_REQUIRED ACTION_:
For this exercise, retype the lines from the one that holds "## [减脂]二丫的豆腐生菜汤" through the one that holds "I use a [Trello](https://trello.com/)" in the records below, both included, exactly and without pictures.

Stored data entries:
--- START ---
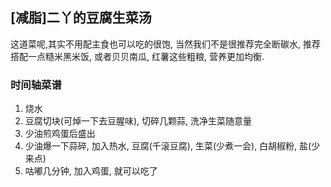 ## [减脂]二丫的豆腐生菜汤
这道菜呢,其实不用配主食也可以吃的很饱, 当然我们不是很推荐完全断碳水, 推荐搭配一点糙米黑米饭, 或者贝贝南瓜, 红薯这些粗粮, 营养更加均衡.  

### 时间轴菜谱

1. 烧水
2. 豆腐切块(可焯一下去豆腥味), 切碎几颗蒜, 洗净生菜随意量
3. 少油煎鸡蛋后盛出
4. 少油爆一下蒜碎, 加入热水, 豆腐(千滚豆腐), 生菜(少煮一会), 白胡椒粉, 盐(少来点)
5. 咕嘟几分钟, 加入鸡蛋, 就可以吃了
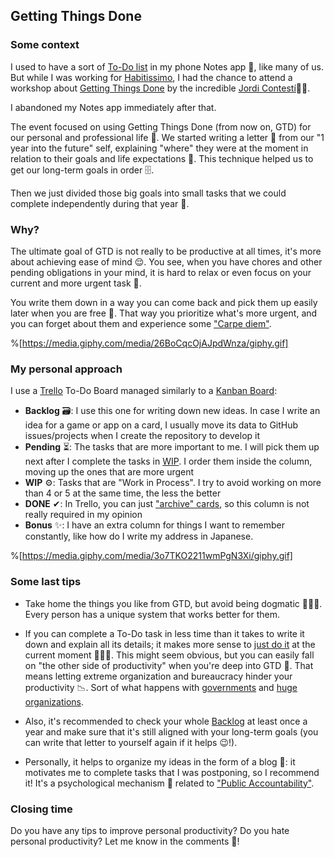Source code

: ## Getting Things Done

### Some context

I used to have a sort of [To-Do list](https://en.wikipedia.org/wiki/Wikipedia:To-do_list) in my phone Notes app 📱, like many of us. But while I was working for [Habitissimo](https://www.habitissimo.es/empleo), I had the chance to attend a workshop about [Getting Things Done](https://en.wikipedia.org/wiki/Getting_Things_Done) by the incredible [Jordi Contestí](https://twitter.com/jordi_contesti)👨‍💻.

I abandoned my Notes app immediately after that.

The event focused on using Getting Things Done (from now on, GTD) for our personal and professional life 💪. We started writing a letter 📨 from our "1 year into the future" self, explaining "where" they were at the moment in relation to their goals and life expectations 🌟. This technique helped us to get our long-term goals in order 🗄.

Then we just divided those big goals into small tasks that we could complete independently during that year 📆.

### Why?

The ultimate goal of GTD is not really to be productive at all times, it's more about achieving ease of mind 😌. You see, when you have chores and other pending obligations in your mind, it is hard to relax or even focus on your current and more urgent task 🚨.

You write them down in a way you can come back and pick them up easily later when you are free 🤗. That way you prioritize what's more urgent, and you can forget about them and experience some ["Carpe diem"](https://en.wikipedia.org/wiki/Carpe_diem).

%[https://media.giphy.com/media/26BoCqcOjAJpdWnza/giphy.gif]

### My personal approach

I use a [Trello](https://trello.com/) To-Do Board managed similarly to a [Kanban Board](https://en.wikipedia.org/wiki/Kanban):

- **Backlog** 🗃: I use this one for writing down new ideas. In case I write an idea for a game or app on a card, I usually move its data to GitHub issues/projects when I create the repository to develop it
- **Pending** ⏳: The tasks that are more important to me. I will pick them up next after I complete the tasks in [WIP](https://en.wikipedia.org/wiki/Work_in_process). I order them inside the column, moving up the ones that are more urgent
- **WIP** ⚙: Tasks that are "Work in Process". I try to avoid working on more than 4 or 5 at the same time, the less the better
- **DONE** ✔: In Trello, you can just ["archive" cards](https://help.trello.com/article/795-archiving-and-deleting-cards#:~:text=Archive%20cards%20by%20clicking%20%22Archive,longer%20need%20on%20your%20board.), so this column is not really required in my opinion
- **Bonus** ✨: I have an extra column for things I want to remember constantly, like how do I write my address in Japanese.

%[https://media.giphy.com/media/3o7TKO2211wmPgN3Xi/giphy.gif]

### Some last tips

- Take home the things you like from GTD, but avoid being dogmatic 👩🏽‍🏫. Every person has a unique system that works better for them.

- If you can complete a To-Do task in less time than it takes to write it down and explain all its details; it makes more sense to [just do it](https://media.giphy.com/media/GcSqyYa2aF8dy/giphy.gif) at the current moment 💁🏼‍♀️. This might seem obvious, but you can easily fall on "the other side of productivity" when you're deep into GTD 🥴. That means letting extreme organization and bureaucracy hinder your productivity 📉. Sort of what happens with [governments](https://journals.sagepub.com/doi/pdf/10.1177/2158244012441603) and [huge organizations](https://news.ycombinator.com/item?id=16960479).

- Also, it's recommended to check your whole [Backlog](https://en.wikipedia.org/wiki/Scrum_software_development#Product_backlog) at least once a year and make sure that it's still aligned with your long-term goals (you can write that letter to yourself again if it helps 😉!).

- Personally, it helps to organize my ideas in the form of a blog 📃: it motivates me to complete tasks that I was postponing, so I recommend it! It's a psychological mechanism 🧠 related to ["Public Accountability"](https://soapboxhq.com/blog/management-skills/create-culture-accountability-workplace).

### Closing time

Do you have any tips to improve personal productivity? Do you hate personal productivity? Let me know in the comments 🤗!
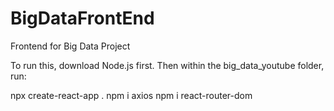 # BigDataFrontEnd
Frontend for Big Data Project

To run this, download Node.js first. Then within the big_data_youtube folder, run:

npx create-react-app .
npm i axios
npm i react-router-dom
--- END ---
--- START ---
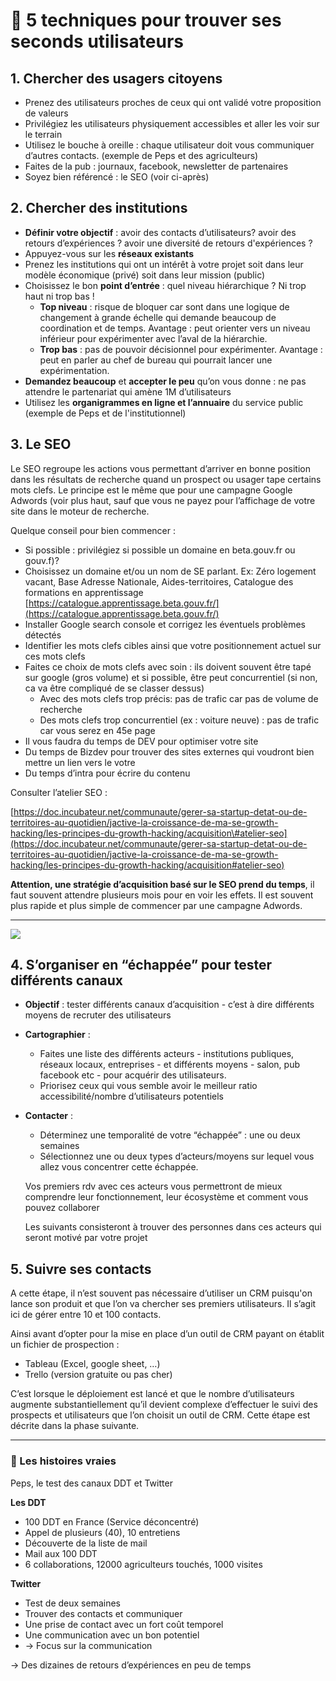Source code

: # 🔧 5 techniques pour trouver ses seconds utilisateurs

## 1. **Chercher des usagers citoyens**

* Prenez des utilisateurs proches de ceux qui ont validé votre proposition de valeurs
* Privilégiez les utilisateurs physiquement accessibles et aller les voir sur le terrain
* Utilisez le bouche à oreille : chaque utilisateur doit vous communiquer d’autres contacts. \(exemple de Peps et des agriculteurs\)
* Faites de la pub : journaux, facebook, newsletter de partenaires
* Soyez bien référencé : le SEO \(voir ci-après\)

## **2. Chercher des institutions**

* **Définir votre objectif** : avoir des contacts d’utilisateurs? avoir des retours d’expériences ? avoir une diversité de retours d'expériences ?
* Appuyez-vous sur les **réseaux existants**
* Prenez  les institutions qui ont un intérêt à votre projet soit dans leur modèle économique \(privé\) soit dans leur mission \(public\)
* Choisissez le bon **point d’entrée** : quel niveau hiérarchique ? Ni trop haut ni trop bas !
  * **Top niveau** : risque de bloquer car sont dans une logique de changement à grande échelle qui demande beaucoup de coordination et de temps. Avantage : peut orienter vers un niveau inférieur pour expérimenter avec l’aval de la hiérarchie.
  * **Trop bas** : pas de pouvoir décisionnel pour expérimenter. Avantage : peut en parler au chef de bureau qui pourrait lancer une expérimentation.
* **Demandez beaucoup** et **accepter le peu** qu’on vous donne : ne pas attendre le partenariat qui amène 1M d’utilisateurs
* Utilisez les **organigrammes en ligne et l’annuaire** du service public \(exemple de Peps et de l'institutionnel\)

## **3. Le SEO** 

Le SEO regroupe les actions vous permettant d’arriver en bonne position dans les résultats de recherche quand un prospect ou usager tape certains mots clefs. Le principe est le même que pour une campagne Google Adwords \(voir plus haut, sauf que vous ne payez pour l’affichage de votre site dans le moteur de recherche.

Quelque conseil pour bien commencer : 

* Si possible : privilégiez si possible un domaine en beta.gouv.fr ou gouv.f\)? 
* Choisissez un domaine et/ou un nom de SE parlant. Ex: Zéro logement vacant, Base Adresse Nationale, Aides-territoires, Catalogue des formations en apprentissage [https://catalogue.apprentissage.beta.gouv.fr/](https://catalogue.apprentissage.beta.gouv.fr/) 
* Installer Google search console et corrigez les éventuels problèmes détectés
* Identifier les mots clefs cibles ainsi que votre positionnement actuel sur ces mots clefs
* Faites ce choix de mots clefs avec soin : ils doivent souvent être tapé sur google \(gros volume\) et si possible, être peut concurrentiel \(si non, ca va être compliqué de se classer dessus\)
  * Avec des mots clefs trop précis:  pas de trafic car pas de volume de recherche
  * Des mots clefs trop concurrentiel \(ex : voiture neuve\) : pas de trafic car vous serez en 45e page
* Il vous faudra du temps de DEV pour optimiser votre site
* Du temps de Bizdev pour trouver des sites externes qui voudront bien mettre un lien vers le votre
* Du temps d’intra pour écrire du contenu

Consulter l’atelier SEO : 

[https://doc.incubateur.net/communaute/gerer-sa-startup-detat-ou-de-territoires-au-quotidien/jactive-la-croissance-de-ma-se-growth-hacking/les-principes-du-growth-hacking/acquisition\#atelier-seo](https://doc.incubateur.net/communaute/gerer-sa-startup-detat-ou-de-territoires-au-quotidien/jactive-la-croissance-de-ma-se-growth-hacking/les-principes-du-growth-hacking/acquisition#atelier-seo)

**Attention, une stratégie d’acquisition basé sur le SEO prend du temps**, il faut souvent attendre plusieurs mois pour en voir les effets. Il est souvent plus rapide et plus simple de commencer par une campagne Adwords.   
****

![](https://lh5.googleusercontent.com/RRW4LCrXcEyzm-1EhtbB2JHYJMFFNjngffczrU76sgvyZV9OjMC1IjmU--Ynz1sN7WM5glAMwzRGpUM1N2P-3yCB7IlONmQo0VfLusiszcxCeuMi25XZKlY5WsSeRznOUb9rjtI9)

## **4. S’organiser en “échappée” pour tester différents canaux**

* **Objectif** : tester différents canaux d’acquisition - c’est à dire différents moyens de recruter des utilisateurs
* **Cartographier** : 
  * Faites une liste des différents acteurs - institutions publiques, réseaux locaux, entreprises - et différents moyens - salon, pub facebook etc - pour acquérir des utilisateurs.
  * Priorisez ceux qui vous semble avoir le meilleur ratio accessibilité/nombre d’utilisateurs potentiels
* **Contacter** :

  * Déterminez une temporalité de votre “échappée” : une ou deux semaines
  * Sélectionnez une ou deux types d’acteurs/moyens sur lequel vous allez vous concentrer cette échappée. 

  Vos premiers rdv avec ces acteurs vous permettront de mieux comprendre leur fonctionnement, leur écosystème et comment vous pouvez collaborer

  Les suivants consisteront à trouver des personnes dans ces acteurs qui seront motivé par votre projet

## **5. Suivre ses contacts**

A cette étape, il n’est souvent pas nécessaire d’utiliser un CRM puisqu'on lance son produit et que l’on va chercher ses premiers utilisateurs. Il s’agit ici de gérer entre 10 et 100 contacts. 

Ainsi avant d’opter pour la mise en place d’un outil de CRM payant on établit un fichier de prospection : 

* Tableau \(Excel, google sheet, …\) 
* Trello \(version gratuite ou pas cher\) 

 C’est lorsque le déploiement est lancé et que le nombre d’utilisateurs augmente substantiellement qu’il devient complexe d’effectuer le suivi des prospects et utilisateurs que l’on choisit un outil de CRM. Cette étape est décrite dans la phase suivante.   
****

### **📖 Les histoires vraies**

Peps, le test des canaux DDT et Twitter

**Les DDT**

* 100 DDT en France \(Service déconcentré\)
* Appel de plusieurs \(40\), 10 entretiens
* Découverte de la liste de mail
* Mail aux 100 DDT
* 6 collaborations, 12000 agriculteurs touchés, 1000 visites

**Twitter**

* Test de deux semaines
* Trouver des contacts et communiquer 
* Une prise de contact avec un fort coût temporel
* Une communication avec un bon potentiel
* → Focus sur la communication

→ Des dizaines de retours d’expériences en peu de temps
--- END ---
_RESULT_:
 ## [减脂]二丫的豆腐生菜汤
这道菜呢,其实不用配主食也可以吃的很饱, 当然我们不是很推荐完全断碳水, 推荐搭配一点糙米黑米饭, 或者贝贝南瓜, 红薯这些粗粮, 营养更加均衡.  

### 时间轴菜谱

1. 烧水
2. 豆腐切块(可焯一下去豆腥味), 切碎几颗蒜, 洗净生菜随意量
3. 少油煎鸡蛋后盛出
4. 少油爆一下蒜碎, 加入热水, 豆腐(千滚豆腐), 生菜(少煮一会), 白胡椒粉, 盐(少来点)
5. 咕嘟几分钟, 加入鸡蛋, 就可以吃了
Source code

: ## Getting Things Done

### Some context

I used to have a sort of [To-Do list](https://en.wikipedia.org/wiki/Wikipedia:To-do_list) in my phone Notes app 📱, like many of us. But while I was working for [Habitissimo](https://www.habitissimo.es/empleo), I had the chance to attend a workshop about [Getting Things Done](https://en.wikipedia.org/wiki/Getting_Things_Done) by the incredible [Jordi Contestí](https://twitter.com/jordi_contesti)👨‍💻.

I abandoned my Notes app immediately after that.

The event focused on using Getting Things Done (from now on, GTD) for our personal and professional life 💪. We started writing a letter 📨 from our "1 year into the future" self, explaining "where" they were at the moment in relation to their goals and life expectations 🌟. This technique helped us to get our long-term goals in order 🗄.

Then we just divided those big goals into small tasks that we could complete independently during that year 📆.

### Why?

The ultimate goal of GTD is not really to be productive at all times, it's more about achieving ease of mind 😌. You see, when you have chores and other pending obligations in your mind, it is hard to relax or even focus on your current and more urgent task 🚨.

You write them down in a way you can come back and pick them up easily later when you are free 🤗. That way you prioritize what's more urgent, and you can forget about them and experience some ["Carpe diem"](https://en.wikipedia.org/wiki/Carpe_diem).

%[https://media.giphy.com/media/26BoCqcOjAJpdWnza/giphy.gif]

### My personal approach

I use a [Trello](https://trello.com/) To-Do Board managed similarly to a [Kanban Board](https://en.wikipedia.org/wiki/Kanban):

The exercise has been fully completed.